Lasagna Stuffed Peppers


I got so busy working on recipes to try in my Instant Pot mini and totally forgot to post my recipe adaptions for the  third person/blogger who has inspired A Solitary Feast  so I am going to do it this week.

I found Lady Melady: My Castle, My Food while I was looking for waffle recipes to adapt for my new waffle maker. I found a lot of awesome waffle recipes I wanted to try, and dinner recipes, and salad recipes and dessert recipes.  Pretty soon, Lady Melady: My Castle, My Food had a folder of her own among my piles of recipes to adapt.

I don’t remember what  made me think that Audrey lived around my home town but I asked her where she was from and found out she only lived about an hour away from my hometown. We immediately made plans to meet.  I am really glad we did.  Have you ever met someone you just clicked with?  That’s what happened with Audrey and me.  It soon became apparent upon meeting, that a love of cooking and food blogging wasn’t all we had in common. We have been friends ever since.  I still visit her site often when I need inspiration.

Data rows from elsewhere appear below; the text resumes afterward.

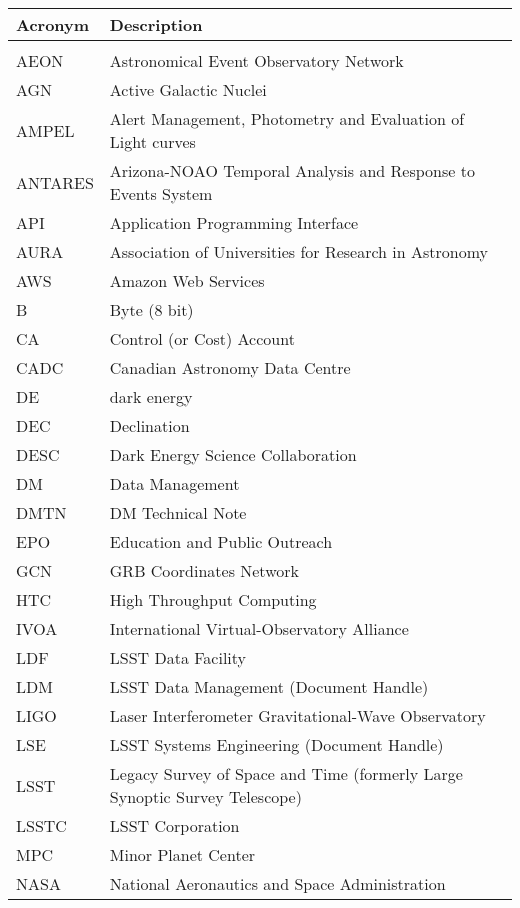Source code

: \addtocounter{table}{-1}
\begin{longtable}{p{}p{}}\hline
\textbf{Acronym} & \textbf{Description}  \\\hline

 &  \\\hline
AEON & Astronomical Event Observatory Network \\\hline
AGN & Active Galactic Nuclei \\\hline
AMPEL & Alert Management, Photometry and Evaluation of Light curves \\\hline
ANTARES & Arizona-NOAO Temporal Analysis and Response to Events System \\\hline
API & Application Programming Interface \\\hline
AURA & Association of Universities for Research in Astronomy \\\hline
AWS & Amazon Web Services \\\hline
B & Byte (8 bit) \\\hline
CA & Control (or Cost) Account \\\hline
CADC & Canadian Astronomy Data Centre \\\hline
DE & dark energy \\\hline
DEC & Declination \\\hline
DESC & Dark Energy Science Collaboration \\\hline
DM & Data Management \\\hline
DMTN & DM Technical Note \\\hline
EPO & Education and Public Outreach \\\hline
GCN & GRB Coordinates Network \\\hline
HTC & High Throughput Computing \\\hline
IVOA & International Virtual-Observatory Alliance \\\hline
LDF & LSST Data Facility \\\hline
LDM & LSST Data Management (Document Handle) \\\hline
LIGO & Laser Interferometer Gravitational-Wave Observatory \\\hline
LSE & LSST Systems Engineering (Document Handle) \\\hline
LSST & Legacy Survey of Space and Time (formerly Large Synoptic Survey Telescope) \\\hline
LSSTC & LSST Corporation \\\hline
MPC & Minor Planet Center \\\hline
NASA & National Aeronautics and Space Administration \\\hline

\end{longtable}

I have always loved stuffed peppers and I have been craving lasagna so there you go.  You can use my recipe for Italian Tomato Sauce found here.  There is no shame, however, in grabbing a jar of your favorite pasta sauce in a pinch.

Lasagna Stuffed Peppers

Adapted From Lady Melady:  My Castle, My Food

1/2 lb ground beef

1 1/2 cup  pasta sauce

1/4 tsp fennel seed, crushed

3/4 cup  ricotta cheese

3 TBS lightly beaten egg

1/4 tsp parsley

1/4 tsp garlic  powder

1/4 tsp salt

2 TBS Parmesan cheese

1/2 to 3/4  cup mozzarella cheese

2 bell peppers, halved and seeded

Preheat the  oven to 400 degrees.  In a frying pan over medium heat,   brown ground beef and fennel, until no longer pink. Drain   Add spaghetti sauce and mix well. Bring to a simmer and cook 10-15 minutes until the sauce has thickened and reduced.  Meanwhile, in a small bowl, combine the ricotta, egg,  parsley, garlic  powder, salt and parmesan cheese.  Mix well and set aside.  Cut two bell pepper in half and clean out the seeds and membranes.  Place two tablespoons of the ricotta cheese mixture in the bottom of each half,  fill each  pepper half  with the meat mixture.  Add another tablespoon of the ricotta mixture and sprinkle the mozzarella cheese over the top.  Place in a pan that can hold all the pepper halves in a single layer and bake 20-25 minutes or until the cheese is nicely browned.